Assignment: Your answer should consist of each line from the data below that contains "time".

[Collected data]

§ §

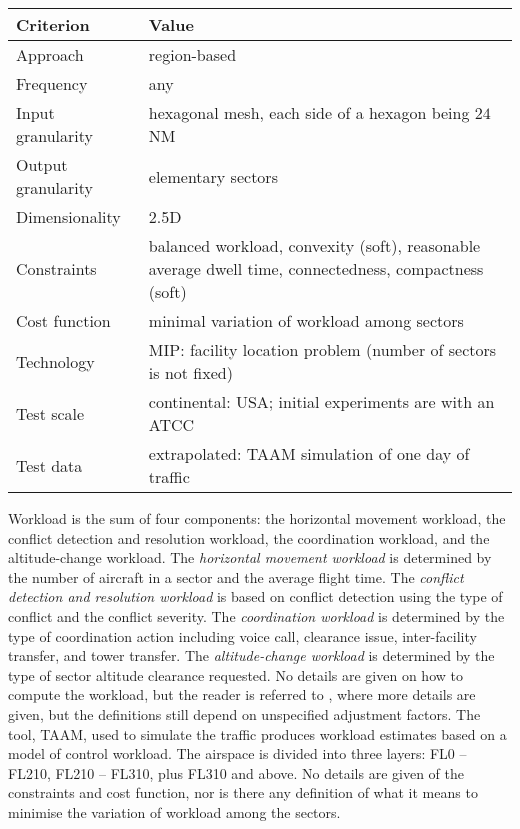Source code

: \documentclass[a4paper,12pt]{article}
\begin{document}
\begin{center}
\begin{tabular}{|l|l|}
  \hline
  Criterion & Value \\
  \hline\hline
  Approach & region-based \\ \hline
  Frequency & any \\ \hline
  Input granularity & hexagonal mesh, each side of a hexagon
    being $24$ NM \\ \hline
  Output granularity & elementary sectors \\ \hline
  Dimensionality & 2.5D \\ \hline
  Constraints & \parbox{11.5cm}{balanced workload, convexity (soft),
    reasonable average dwell time, connectedness, compactness (soft)} \\ \hline
  Cost function & minimal variation of workload among sectors \\ \hline
  Technology & MIP: facility location problem (number of sectors is
    not fixed) \\ \hline
  Test scale & continental: USA; initial experiments are with an
    ATCC \\ \hline
  Test data & extrapolated: TAAM simulation of one day of traffic \\ \hline
\end{tabular}
\end{center}
Workload is the sum of four components: the horizontal movement
workload, the conflict detection and resolution workload, the
coordination workload, and the altitude-change workload.  The
\emph{horizontal movement workload} is determined by the number of
aircraft in a sector and the average flight time.  The \emph{conflict
  detection and resolution workload} is based on conflict detection
using the type of conflict and the conflict severity.  The
\emph{coordination workload} is determined by the type of coordination
action including voice call, clearance issue, inter-facility transfer,
and tower transfer.  The \emph{altitude-change workload} is determined
by the type of sector altitude clearance requested.  No details are
given on how to compute the workload, but the reader is referred to
\cite{Yousefi:ATM03}, where more details are given, but the
definitions still depend on unspecified adjustment factors.  The tool,
TAAM, used to simulate the traffic produces workload estimates based
on a model of control workload.  The airspace is divided into three
layers: FL0 -- FL210, FL210 -- FL310, plus FL310 and above.
No details are given of the constraints and cost function, nor is
there any definition of what it means to minimise the variation of
workload among the sectors.
\end{document}
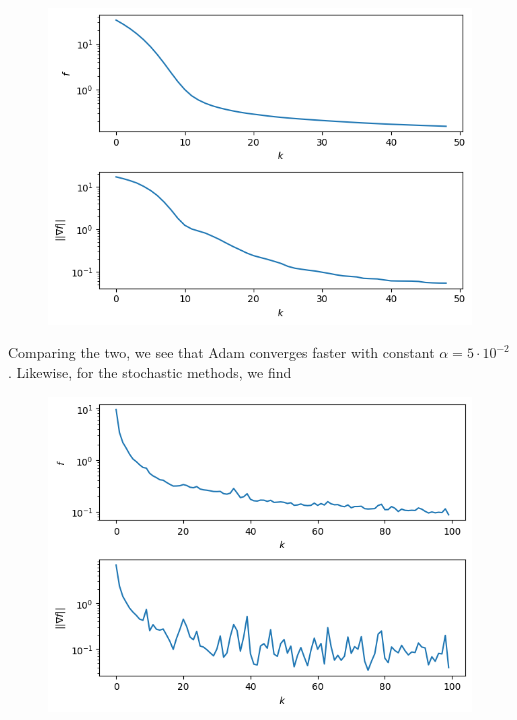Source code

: \documentclass{../kin_math}
\begin{document}
\begin{questions}
\begin{solution}
\begin{figure}
      \includegraphics[scale=0.8]{det_adam.png}
    \end{figure}
    Comparing the two, we see that Adam converges faster with constant $\alpha = 5 \cdot 10^{-2}$. Likewise, for the stochastic methods, we find
    \begin{figure}
      \centering
      \includegraphics[scale=0.8]{stoch_nest.png}
    \end{figure}
    \begin{figure}
      \centering

\end{figure}
\end{solution}
\end{questions}
\end{document}
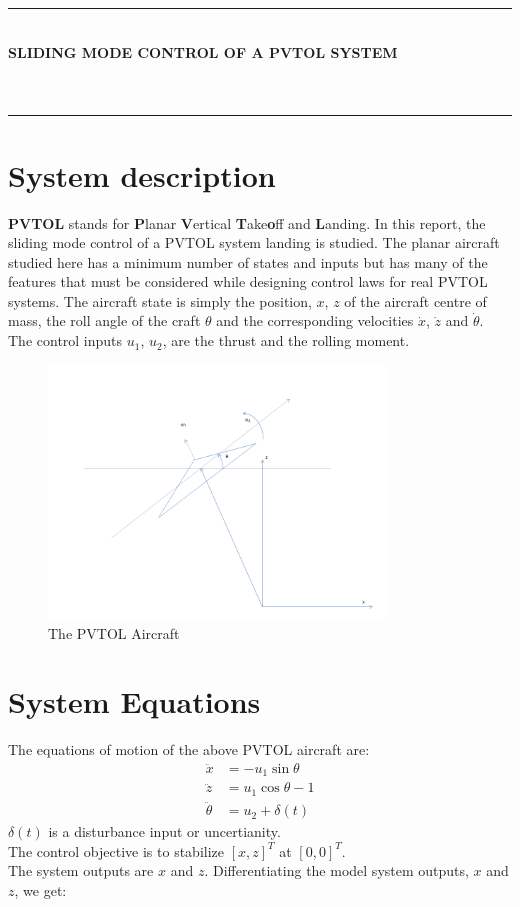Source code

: \documentclass{article}
\newcommand{\hmwkTitle}{}
\newcommand{\hmwkDueDate}{}
\newcommand{\hmwkClass}{Sliding Mode Control of a PVTOL system}
\begin{document}
\clearpage
\thispagestyle{empty}
\clearpage
\noindent\rule{\textwidth}{0.4pt} \\
\textbf{\MakeUppercase{\hmwkClass}} \\
\textbf{\MakeUppercase{\hmwkTitle}} \\
\hmwkDueDate \\

\noindent\rule{\textwidth}{0.4pt}
\section{System description}
\textbf{PVTOL} stands for \textbf{P}lanar \textbf{V}ertical \textbf{T}ake\textbf{o}ff and \textbf{L}anding. In this report, the sliding mode control of a PVTOL system landing is studied. The planar aircraft studied here has a minimum number of states and inputs but has many of the features that must be considered while designing control laws for real PVTOL systems. The  aircraft state is simply the position, $x$, $z$ of the aircraft centre of mass, the roll angle of the craft $\theta$ and the corresponding velocities $\dot{x}$, $\dot{z}$ and $\dot{\theta}$. The control inputs $u_1$, $u_2$, are the thrust and the rolling moment. \\
\begin{figure}[H]
\centering
\includegraphics[width = 0.8\textwidth]{Figures/figure1.png}
\caption{The PVTOL Aircraft}
\label{fig:figure1}
\end{figure}
\section{System Equations}
The equations of motion of the above PVTOL aircraft are:
\begin{equation}\label{set 1.1}
  \begin{split}
\ddot{x}&=-u_1 \sin \theta \\
\ddot{z}&=u_1 \cos \theta -1\\
\ddot{\theta}&=u_2 + \delta(t)
  \end{split}
\end{equation}
$\delta(t)$ is a disturbance input or uncertianity.\\
The control objective is to stabilize $[x,z]^T$ at $[0,0]^T$.\\
The system outputs are $x$ and $z$. Differentiating the model system outputs, $x$ and $z$, we get:
\end{document}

§ §

Your solution:
    reasonable average dwell time, connectedness, compactness (soft)} \\ \hline
aircraft in a sector and the average flight time.  The \emph{conflict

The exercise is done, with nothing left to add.